**Task directions:**
Exactly as written, write out the lines below from the first to the one containing "Discussions for help", inclusive. Pictures do not belong in the copy.

[Stored data]

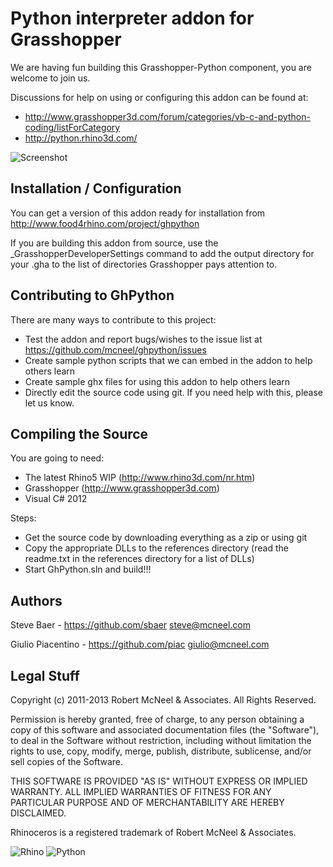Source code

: Python interpreter addon for Grasshopper
========================================

We are having fun building this Grasshopper-Python component, you are welcome to join us.

Discussions for help on using or configuring this addon can be found at:

* http://www.grasshopper3d.com/forum/categories/vb-c-and-python-coding/listForCategory
* http://python.rhino3d.com/

![Screenshot](http://api.ning.com/files/RHCoSpQhwe5lBPPJoOrqxzO2qHwzRZ8l7WIIXCo*CKez7e92Bkbs4rw83hAt*YNukQKytSKXwKAHsATYZ9MXZaLtdoFweG-e/pythoncomp.png)

Installation / Configuration
----------------------------
You can get a version of this addon ready for installation from http://www.food4rhino.com/project/ghpython

If you are building this addon from source, use the _GrasshopperDeveloperSettings command to add the output directory for your .gha to the list of directories Grasshopper pays attention to.


Contributing to GhPython
------------------------
There are many ways to contribute to this project:

* Test the addon and report bugs/wishes to the issue list at https://github.com/mcneel/ghpython/issues
* Create sample python scripts that we can embed in the addon to help others learn
* Create sample ghx files for using this addon to help others learn
* Directly edit the source code using git. If you need help with this, please let us know.

Compiling the Source
--------------------
You are going to need:

* The latest Rhino5 WIP (http://www.rhino3d.com/nr.htm)
* Grasshopper (http://www.grasshopper3d.com)
* Visual C# 2012

Steps:

* Get the source code by downloading everything as a zip or using git
* Copy the appropriate DLLs to the references directory (read the readme.txt in the references directory for a list of DLLs)
* Start GhPython.sln and build!!!

Authors
-------
Steve Baer - https://github.com/sbaer steve@mcneel.com

Giulio Piacentino - https://github.com/piac giulio@mcneel.com

Legal Stuff
-----------
Copyright (c) 2011-2013 Robert McNeel & Associates. All Rights Reserved.

Permission is hereby granted, free of charge, to any person obtaining a copy of
this software and associated documentation files (the "Software"), to deal in
the Software without restriction, including without limitation the rights to use,
copy, modify, merge, publish, distribute, sublicense, and/or sell copies of the
Software.

THIS SOFTWARE IS PROVIDED "AS IS" WITHOUT EXPRESS OR IMPLIED WARRANTY. ALL IMPLIED
WARRANTIES OF FITNESS FOR ANY PARTICULAR PURPOSE AND OF MERCHANTABILITY ARE HEREBY
DISCLAIMED.

Rhinoceros is a registered trademark of Robert McNeel & Associates.

![Rhino](https://lh6.googleusercontent.com/-pQtuyrwmcmg/TYtWECHGYNI/AAAAAAAAA7Y/rphjSmq1cuo/s200/Rhino_logo_wire.jpg)  ![Python](http://www.food4rhino.com/sites/default/files/imagecache/Thumbnail-project-node/pythonlogo.png.pagespeed.ce.eP1CQxaAba.png)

**Answer section:**
Source code

: Python interpreter addon for Grasshopper
========================================

We are having fun building this Grasshopper-Python component, you are welcome to join us.

Discussions for help on using or configuring this addon can be found at:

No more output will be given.